Wolfe+585, Senior

 wolfe+585

It’s a good thing that the majority of today’s weird Wikipedia article is copy and pasted, as there is not a chance that I would have been able to type this story out manually…

Hubert Blaine Wolfeschlegelsteinhausenbergerdorff, Sr. (Wolfe+585, Senior) was the short name of a Philadelphian typesetter, who held the record for the longest personal name ever used. “585” represents the number of additional letters in his full surname (total 590).

His full 746-letter name is Adolph Blaine Charles David Earl Frederick Gerald Hubert Irvin John Kenneth Lloyd Martin Nero Oliver Paul Quincy Randolph Sherman Thomas Uncas Victor William Xerxes Yancy Zeus Wolfe­schlegelstein­hausenberger­dorffvoraltern­waren­gewissenhaft­schaferswessen­schafewaren­wohlgepflege­und­sorgfaltigkeit­beschutzen­von­angreifen­durch­ihrraubgierigfeinde­welche­voraltern­zwolftausend­jahres­vorandieerscheinen­wander­ersteer­dem­enschderraumschiff­gebrauchlicht­als­sein­ursprung­von­kraftgestart­sein­lange­fahrt­hinzwischen­sternartigraum­auf­der­suchenach­diestern­welche­gehabt­bewohnbar­planeten­kreise­drehen­sich­und­wohin­der­neurasse­von­verstandigmen­schlichkeit­konnte­fortplanzen­und­sicher­freuen­anlebens­langlich­freude­und­ruhe­mit­nicht­ein­furcht­vor­angreifen­von­anderer­intelligent­geschopfs­von­hinzwischen­sternartigraum, Senior.

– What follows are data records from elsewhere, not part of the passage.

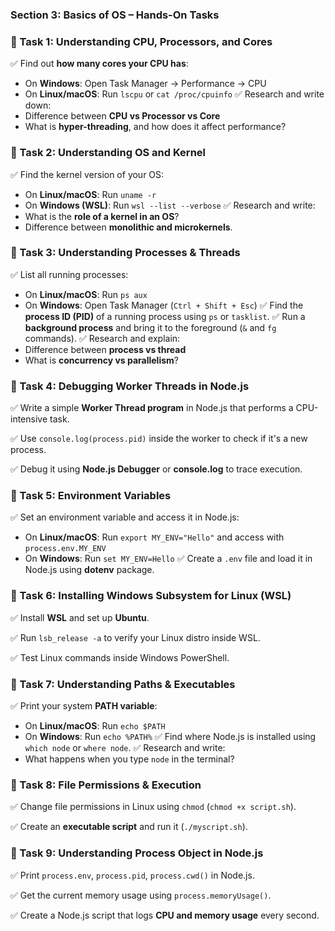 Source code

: ### **Section 3: Basics of OS – Hands-On Tasks**

### **🔹 Task 1: Understanding CPU, Processors, and Cores**

✅ Find out **how many cores your CPU has**:

- On **Windows**: Open Task Manager → Performance → CPU
- On **Linux/macOS**: Run `lscpu` or `cat /proc/cpuinfo`
✅ Research and write down:
- Difference between **CPU vs Processor vs Core**
- What is **hyper-threading**, and how does it affect performance?

### **🔹 Task 2: Understanding OS and Kernel**

✅ Find the kernel version of your OS:

- On **Linux/macOS**: Run `uname -r`
- On **Windows (WSL)**: Run `wsl --list --verbose`
✅ Research and write:
- What is the **role of a kernel in an OS**?
- Difference between **monolithic and microkernels**.

### **🔹 Task 3: Understanding Processes & Threads**

✅ List all running processes:

- On **Linux/macOS**: Run `ps aux`
- On **Windows**: Open Task Manager (`Ctrl + Shift + Esc`)
✅ Find the **process ID (PID)** of a running process using `ps` or `tasklist`.
✅ Run a **background process** and bring it to the foreground (`&` and `fg` commands).
✅ Research and explain:
- Difference between **process vs thread**
- What is **concurrency vs parallelism**?

### **🔹 Task 4: Debugging Worker Threads in Node.js**

✅ Write a simple **Worker Thread program** in Node.js that performs a CPU-intensive task.

✅ Use `console.log(process.pid)` inside the worker to check if it's a new process.

✅ Debug it using **Node.js Debugger** or **console.log** to trace execution.

### **🔹 Task 5: Environment Variables**

✅ Set an environment variable and access it in Node.js:

- On **Linux/macOS**: Run `export MY_ENV="Hello"` and access with `process.env.MY_ENV`
- On **Windows**: Run `set MY_ENV=Hello`
✅ Create a `.env` file and load it in Node.js using **dotenv** package.

### **🔹 Task 6: Installing Windows Subsystem for Linux (WSL)**

✅ Install **WSL** and set up **Ubuntu**.

✅ Run `lsb_release -a` to verify your Linux distro inside WSL.

✅ Test Linux commands inside Windows PowerShell.

### **🔹 Task 7: Understanding Paths & Executables**

✅ Print your system **PATH variable**:

- On **Linux/macOS**: Run `echo $PATH`
- On **Windows**: Run `echo %PATH%`
✅ Find where Node.js is installed using `which node` or `where node`.
✅ Research and write:
- What happens when you type `node` in the terminal?

### **🔹 Task 8: File Permissions & Execution**

✅ Change file permissions in Linux using `chmod` (`chmod +x script.sh`).

✅ Create an **executable script** and run it (`./myscript.sh`).

### **🔹 Task 9: Understanding Process Object in Node.js**

✅ Print `process.env`, `process.pid`, `process.cwd()` in Node.js.

✅ Get the current memory usage using `process.memoryUsage()`.

✅ Create a Node.js script that logs **CPU and memory usage** every second.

He was born in Bergedorf (now part of Hamburg), Germany, and later emigrated to the United States, settling in Philadelphia. His name first attracted attention when it appeared in the 1938 Philadelphia telephone directory. A son, Hubert Blaine Wolfe­schlegel­stein­hausen­berger­dorff, Jr., was born in Philadelphia in 1952, and was able to pronounce his surname by age three.

When Inquirer journalist Frank Brookhouser omitted the letter “u” in reporting a 1952 Philadelphia voter registration under the 35-letter surname, Wolfe­schlegel­stein­hausen­berger­dorff’s prompt correction was carried by Time, and passed on to other outlets. Philadelphia’s business computers used an abbreviated form on the city’s voting registration books; the utility company, however, when told he wouldn’t pay his bill unless his name was right, began spelling it properly, on three lines.

In 1964, an Associated Press wire story reported that the IBM 7074 computer at the John Hancock Mutual Life Insurance Co. could process one million policies but refused to handle that of Wolfe­schlegel­stein­hausen­berger­dorff, which was specially processed by hand. He explained to reporter Norman Goldstein, “When somebody calls my name, I don’t have any trouble finding out who they mean …. I don’t like being part of the common herd.” Versions of this story contain the oldest known occurrences of the long name in print. Some versions catered to hexakosioihexekontahexaphobia by conveying the rumor that his name contains exactly 666 letters, which has not been supported by any reliable spelling.

He appeared in all editions of the Guinness Book of World Records from roughly 1975 to 1985 as having the longest personal name, and was photographed for the book in front of a New York City marquee displaying his name, once again misspelled. By 1983, only the 35-letter form of the name appeared in the Guinness Book; in the late 1980s, the category disappeared. The “New Dictionary of American Family Names” translates the 35-letter form as “a descendant of Wolfeschlegelstein (one who prepared wool for manufacture on a stone), of the house of Bergerdorf (mountain village)”; the Fairleigh Dickinson University Names Institute gives “wolf slayer who lives in the stone house in the mountain village”.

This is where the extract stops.